*What is needed*: Keep only the lines of the material below that contain the word "vehicleId". Copy those lines.

*Data*:
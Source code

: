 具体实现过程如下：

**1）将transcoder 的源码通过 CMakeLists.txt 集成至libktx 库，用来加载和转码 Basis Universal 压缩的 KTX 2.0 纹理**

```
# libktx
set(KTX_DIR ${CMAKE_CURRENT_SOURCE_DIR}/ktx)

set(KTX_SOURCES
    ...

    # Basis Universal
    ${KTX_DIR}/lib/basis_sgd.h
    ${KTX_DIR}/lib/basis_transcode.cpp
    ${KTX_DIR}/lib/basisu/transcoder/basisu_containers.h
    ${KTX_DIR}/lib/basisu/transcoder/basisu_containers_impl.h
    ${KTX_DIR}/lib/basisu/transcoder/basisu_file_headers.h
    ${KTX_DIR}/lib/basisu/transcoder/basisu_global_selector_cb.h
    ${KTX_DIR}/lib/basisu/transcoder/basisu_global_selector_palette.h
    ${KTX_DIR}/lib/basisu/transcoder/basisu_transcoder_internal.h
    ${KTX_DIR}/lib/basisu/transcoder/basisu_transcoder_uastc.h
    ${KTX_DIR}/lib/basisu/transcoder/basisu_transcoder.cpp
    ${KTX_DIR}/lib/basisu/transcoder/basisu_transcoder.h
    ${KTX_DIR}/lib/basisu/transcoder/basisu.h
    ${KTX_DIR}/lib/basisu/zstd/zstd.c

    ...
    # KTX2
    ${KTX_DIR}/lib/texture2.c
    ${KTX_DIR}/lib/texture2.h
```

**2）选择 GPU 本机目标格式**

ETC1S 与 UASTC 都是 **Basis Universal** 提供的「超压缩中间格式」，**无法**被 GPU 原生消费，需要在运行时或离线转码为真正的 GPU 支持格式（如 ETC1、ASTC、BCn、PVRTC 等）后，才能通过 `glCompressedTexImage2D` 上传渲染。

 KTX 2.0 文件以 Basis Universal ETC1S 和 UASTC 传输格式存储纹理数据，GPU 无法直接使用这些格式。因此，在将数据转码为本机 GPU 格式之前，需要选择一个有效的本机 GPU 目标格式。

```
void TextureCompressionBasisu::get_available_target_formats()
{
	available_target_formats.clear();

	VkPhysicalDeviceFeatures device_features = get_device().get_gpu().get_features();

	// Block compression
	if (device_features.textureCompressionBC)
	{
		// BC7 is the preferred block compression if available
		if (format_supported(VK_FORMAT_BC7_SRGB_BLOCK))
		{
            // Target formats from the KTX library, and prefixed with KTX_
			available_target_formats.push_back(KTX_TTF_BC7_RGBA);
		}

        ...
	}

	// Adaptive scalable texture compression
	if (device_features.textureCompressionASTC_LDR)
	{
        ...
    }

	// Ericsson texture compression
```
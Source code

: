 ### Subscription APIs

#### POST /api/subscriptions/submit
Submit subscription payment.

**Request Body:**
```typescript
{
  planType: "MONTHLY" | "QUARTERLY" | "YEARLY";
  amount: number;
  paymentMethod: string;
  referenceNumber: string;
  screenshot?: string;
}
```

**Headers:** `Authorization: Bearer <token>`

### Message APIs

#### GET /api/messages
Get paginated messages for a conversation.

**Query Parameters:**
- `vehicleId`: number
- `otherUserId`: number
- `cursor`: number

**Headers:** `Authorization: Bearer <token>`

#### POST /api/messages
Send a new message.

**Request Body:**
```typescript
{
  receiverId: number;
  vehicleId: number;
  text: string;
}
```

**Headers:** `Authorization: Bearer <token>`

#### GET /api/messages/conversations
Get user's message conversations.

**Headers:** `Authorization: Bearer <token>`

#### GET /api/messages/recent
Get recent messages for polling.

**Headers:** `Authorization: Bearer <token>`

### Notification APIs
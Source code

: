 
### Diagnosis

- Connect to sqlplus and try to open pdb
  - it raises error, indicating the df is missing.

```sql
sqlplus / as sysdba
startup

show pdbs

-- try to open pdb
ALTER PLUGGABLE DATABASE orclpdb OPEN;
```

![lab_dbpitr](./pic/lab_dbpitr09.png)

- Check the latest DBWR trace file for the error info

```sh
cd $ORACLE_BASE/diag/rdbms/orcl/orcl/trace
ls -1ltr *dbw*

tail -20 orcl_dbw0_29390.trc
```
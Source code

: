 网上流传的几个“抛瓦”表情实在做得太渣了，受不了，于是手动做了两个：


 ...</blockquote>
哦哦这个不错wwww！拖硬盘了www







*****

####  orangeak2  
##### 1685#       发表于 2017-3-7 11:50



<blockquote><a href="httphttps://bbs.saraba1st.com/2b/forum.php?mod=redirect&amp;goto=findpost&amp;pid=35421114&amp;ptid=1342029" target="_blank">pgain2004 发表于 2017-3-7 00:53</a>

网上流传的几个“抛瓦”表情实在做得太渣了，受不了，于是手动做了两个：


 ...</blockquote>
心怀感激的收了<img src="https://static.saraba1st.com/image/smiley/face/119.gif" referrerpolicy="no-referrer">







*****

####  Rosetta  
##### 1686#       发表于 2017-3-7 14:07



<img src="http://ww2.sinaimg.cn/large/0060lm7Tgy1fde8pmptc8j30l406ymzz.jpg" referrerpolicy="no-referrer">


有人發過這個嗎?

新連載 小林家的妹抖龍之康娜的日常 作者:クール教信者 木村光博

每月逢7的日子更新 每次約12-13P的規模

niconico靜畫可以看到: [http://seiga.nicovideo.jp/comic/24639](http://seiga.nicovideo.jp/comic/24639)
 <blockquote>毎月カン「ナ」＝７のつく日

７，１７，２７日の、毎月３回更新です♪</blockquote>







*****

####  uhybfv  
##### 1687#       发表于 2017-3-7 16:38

*Solution to this problem*:
- `vehicleId`: number
  vehicleId: number;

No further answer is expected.